## Task brief
When you retype the data, keep every word exactly and include none of the pictures.

### Material to process

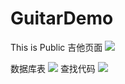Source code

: # GuitarDemo
This is Public
吉他页面
![](http://a1.qpic.cn/psb?/V10Jx83F3FCRI7/5.EbmWS7jpAfSIS0IXH0w6iOORzCRPmBuFwhurl6H7k!/b/dIwBAAAAAAAA&bo=QAMTAQAAAAADB3M!&rf=viewer_4)

数据库表
![](http://a3.qpic.cn/psb?/V10Jx83F3FCRI7/AI67uMHiBBZ738843G*uQCh6qPCWnhbEIqMwnYxxiyY!/b/dHABAAAAAAAA&bo=4gKvAAAAAAADB20!&rf=viewer_4)
查找代码
![](http://a3.qpic.cn/psb?/V10Jx83F3FCRI7/GQSCqGm57phjPV68stabMuOWrfZXjaTBI3AouSJNJ6I!/b/dA0BAAAAAAAA&bo=8QKwAQAAAAADAGc!&rf=viewer_4)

######

## Completed exercise
Source code

: # GuitarDemo
This is Public
吉他页面
![](http://a1.qpic.cn/psb?/V10Jx83F3FCRI7/5.EbmWS7jpAfSIS0IXH0w6iOORzCRPmBuFwhurl6H7k!/b/dIwBAAAAAAAA&bo=QAMTAQAAAAADB3M!&rf=viewer_4)

数据库表
![](http://a3.qpic.cn/psb?/V10Jx83F3FCRI7/AI67uMHiBBZ738843G*uQCh6qPCWnhbEIqMwnYxxiyY!/b/dHABAAAAAAAA&bo=4gKvAAAAAAADB20!&rf=viewer_4)
查找代码
![](http://a3.qpic.cn/psb?/V10Jx83F3FCRI7/GQSCqGm57phjPV68stabMuOWrfZXjaTBI3AouSJNJ6I!/b/dA0BAAAAAAAA&bo=8QKwAQAAAAADAGc!&rf=viewer_4)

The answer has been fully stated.